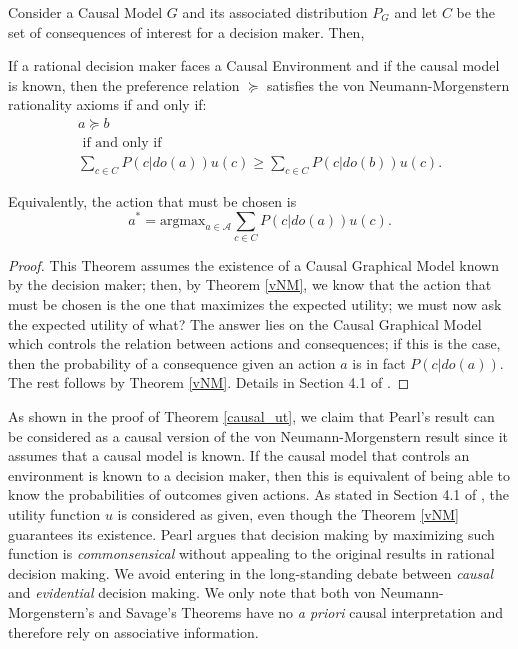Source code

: \documentclass{svjour3}                     %
\begin{document}
Consider a Causal Model $G$ and its associated distribution $P_G$ and let $C$ be the set of consequences of interest for a decision maker. Then,
\begin{theorem}{\label{causal_ut}}
If a rational decision maker faces a Causal Environment and if the causal model is known, then the preference relation $\succeq$ satisfies the von Neumann-Morgenstern rationality axioms if and only if:
\begin{eqnarray*}
&a \succeq b&\\
& \textrm{ if and only if }&\\
 &\sum_{c \in C} P(c | do(a))u(c) \geq \sum_{c \in C} P(c | do(b))u(c).&
\end{eqnarray*} 
\end{theorem}
Equivalently, the action that must be chosen is 
\begin{equation}
a^\ast = \textrm{argmax}_{a \in \mathcal{A}} \sum_{c \in C} P(c | do(a))u(c).
\end{equation}
\begin{proof}
This Theorem assumes the existence of a Causal Graphical Model known by the decision maker; then, by Theorem \ref{vNM}, we know that the action that must be chosen is the one that maximizes the expected utility; we must now ask the expected utility of what? The answer lies on the Causal Graphical Model which controls the relation between actions and consequences; if this is the case, then the probability of a consequence given an action $a$ is in fact $P(c|do(a))$. The rest follows by Theorem \ref{vNM}. Details in Section 4.1 of \cite{pearl2009causality}.
\end{proof}

As shown in the proof of Theorem \ref{causal_ut}, we claim that Pearl's result can be considered as a causal version of the von Neumann-Morgenstern result since it assumes that a causal model is known. If the causal model that controls an environment is known to a decision maker, then this is equivalent of being able to know the probabilities of outcomes given actions. As stated in Section 4.1 of \cite{pearl2009causality}, the utility function $u$ is considered as given, even though the Theorem \ref{vNM} guarantees its existence. Pearl argues that decision making by maximizing such function is \textit{commonsensical} without appealing to the original results in rational decision making. We avoid entering in the long-standing debate between \textit{causal} and \textit{evidential} decision making. We only note that both von Neumann-Morgenstern's and Savage's Theorems have no {\em a priori} causal interpretation and therefore rely on associative information.
\end{document}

_Task item_. If a line in the listing has "proof" in it, report that line.

_Solution_.
\begin{proof}
\end{proof}
As shown in the proof of Theorem \ref{causal_ut}, we claim that Pearl's result can be considered as a causal version of the von Neumann-Morgenstern result since it assumes that a causal model is known. If the causal model that controls an environment is known to a decision maker, then this is equivalent of being able to know the probabilities of outcomes given actions. As stated in Section 4.1 of \cite{pearl2009causality}, the utility function $u$ is considered as given, even though the Theorem \ref{vNM} guarantees its existence. Pearl argues that decision making by maximizing such function is \textit{commonsensical} without appealing to the original results in rational decision making. We avoid entering in the long-standing debate between \textit{causal} and \textit{evidential} decision making. We only note that both von Neumann-Morgenstern's and Savage's Theorems have no {\em a priori} causal interpretation and therefore rely on associative information.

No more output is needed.